What the fuck was she supposed to say when someone looked at you like that? “What do people taste like?”

“Better than your cooking.”

Coughing a nervous laugh, River edged away from the shifting male.

“I’m not sure if I say these things to frighten you, woman who has no lock on her house, or if I say them because they have not been spoken aloud before.” And they hadn’t been, not even with Mikhailov.

He had her awkwardly bent back against the armrest, River muttering, “Whenever you seem to relax, you mess up the vibe ... and crazy shit comes out of your mouth. You can’t handle the real world. You’re scared of what’s outside your very creepy bubble.”

Stephen took the knives and cast them aside, reaching to unfold the scratchy blanket over his next meal’s breasts. He had already taken her three times, until she cried for mercy and a nap. When the female had fallen asleep curled around him, wanting physical contact for reasons outside of sexual pleasure, it had been... different.

Her skin felt nothing like his, she hardly had a scar, and he got to touch her as she slept, Stephen most content when he kneaded her rear or weighed a breast. He even took her hair from the braids, a thing she woke to find and blushed at when he wanted to play with all that kinked length.

Now he had that hair in his fist, all gathered up so he might turn her, brace her over the arm of the sofa, where she trembled.

She shook, and he knew it was not from fear, but anticipation.

He made her wait while he scratched a nail over the phoenix’s outline, while he gripped just a little too hard the flesh of her ass, while he reached around and kneaded hanging breasts until she rubbed her scented, slippery woman parts against him.

> Stephen wanted to let go—to grab and use her, setting aside caution for his strength.

He’d earned this.

Ramming in with no warning, hearing her grunt, he yanked harder on that hair. Violent, he took her from behind, pretending he didn’t like it when she stared over her shoulder, her jaw agape and moaning for him. Finding the tattoo over her back come alive with his jerking thrusts, scoring it with his fingers, he knew the image was no different than her submission to him.

There were no two tattoos in the world like the one River wore, just as there would never be another sexual moment that might compare to the one they shared, better or worse. It was singular. When his hips surged to rock her forward, when she fought the pull on her hair, he speared her all over again until Stephen felt her squeeze tight about his cock... and he fucked even harder. River was forced past release, almost fighting him so her orgasm might end. He held her lust-drugged eyes, he held her hair and hip so she had to take him all... and nothing else existed in that moment. Stephen called her name as he came, as he gushed into a place already saturated with his mark. Falling atop her, unconcerned she was crushed or that she might not like the arm he circled tightly around her middle. Panting against her neck he found rest.

* * *

When she woke and he was gone, there was no surprise... or disappointment. For a moment he’d been afraid, and so had she. He had a part to play—the stranger. She had a part—the recluse. There wasn’t going to be a fairytale bullshit story. She didn’t want it; he didn’t want it. They both just wanted to survive.

Survival was lonely work.

His smell lingered after him. River straightening a room that lacked the precious woven blankets she’d extended in temper, a spare compass, two rabbits, all the thrown money… and the brown book she’d last been reading to him—a book she had written.

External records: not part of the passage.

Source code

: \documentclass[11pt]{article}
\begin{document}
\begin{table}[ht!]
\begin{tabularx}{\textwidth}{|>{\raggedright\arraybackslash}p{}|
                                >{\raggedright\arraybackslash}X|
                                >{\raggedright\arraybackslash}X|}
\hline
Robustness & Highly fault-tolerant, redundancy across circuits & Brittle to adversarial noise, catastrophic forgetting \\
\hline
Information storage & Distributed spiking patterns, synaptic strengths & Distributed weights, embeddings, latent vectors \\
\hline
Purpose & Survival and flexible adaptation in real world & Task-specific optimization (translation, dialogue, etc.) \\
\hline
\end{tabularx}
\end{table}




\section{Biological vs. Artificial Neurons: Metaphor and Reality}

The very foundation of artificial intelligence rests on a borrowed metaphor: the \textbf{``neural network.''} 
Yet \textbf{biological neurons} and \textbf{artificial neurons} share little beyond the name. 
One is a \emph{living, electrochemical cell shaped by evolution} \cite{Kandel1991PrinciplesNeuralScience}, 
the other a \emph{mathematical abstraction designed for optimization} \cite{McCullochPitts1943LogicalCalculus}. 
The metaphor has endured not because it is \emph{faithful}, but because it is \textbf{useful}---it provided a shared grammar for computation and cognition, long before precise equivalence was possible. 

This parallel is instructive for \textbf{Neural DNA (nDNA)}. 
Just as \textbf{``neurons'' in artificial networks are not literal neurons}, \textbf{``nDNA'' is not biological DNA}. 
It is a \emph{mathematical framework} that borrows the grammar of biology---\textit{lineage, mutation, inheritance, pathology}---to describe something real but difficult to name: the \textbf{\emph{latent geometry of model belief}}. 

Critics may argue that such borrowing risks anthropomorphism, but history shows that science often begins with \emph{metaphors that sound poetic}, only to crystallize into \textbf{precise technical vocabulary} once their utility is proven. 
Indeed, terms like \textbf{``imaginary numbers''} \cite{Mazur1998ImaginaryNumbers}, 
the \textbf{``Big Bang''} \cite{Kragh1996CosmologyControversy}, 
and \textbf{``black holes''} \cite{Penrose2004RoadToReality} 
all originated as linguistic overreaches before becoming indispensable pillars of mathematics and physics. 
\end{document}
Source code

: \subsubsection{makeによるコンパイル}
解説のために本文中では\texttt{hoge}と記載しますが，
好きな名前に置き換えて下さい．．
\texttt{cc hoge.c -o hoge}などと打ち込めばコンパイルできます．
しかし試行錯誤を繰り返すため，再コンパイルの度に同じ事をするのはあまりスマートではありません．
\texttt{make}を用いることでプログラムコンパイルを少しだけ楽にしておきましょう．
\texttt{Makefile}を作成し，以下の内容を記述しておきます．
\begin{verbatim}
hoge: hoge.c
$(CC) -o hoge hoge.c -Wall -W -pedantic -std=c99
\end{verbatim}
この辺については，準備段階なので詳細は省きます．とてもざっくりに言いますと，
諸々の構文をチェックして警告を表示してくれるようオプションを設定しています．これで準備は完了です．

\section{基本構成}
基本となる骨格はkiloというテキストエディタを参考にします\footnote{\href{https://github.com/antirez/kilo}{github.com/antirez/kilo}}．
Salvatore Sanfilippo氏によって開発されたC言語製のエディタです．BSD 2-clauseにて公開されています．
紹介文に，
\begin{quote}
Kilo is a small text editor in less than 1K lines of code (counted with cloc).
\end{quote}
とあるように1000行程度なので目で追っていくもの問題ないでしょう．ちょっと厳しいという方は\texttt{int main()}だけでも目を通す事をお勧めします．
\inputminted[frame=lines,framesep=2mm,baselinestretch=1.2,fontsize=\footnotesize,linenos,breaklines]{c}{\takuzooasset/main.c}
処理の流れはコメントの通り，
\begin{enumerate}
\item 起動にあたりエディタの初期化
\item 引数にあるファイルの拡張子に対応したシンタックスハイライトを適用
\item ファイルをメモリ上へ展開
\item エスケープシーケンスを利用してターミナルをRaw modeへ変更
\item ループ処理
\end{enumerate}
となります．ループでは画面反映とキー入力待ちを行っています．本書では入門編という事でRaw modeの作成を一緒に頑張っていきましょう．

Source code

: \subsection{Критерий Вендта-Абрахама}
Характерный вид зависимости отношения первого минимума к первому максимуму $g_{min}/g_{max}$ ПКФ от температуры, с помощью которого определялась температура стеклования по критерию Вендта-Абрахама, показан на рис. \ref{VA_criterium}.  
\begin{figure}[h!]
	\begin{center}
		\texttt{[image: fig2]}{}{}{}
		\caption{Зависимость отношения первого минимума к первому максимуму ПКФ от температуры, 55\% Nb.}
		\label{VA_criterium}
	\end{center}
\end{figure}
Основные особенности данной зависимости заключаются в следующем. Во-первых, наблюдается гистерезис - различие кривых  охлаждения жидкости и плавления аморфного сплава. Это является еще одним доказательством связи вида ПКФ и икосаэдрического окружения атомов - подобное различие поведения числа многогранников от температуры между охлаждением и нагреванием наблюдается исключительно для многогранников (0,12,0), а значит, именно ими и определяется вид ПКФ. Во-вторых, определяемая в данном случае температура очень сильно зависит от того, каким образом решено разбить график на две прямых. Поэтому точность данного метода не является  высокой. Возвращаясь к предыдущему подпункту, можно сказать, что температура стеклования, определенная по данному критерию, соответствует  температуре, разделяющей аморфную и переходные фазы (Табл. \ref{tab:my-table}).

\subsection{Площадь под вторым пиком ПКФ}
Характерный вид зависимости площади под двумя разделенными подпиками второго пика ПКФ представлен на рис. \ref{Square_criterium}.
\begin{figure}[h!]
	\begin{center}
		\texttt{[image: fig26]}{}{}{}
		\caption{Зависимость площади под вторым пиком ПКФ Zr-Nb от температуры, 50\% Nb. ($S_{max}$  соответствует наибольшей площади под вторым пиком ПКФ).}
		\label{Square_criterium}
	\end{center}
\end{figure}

Going outside, she found he’d also dug out and stolen her snowmobile. She was trapped.

Considering the weather, it was one month before she could make the hike down the mountain. Two months before she found she was carrying his child. And five months before Rangers began to sweep her mountain, looking for traces of a wanted enemy agent who’d been identified in the nearest town.

River lied with a smile, rubbing her growing belly, and told them she had seen nothing in her woods. Nothing at all.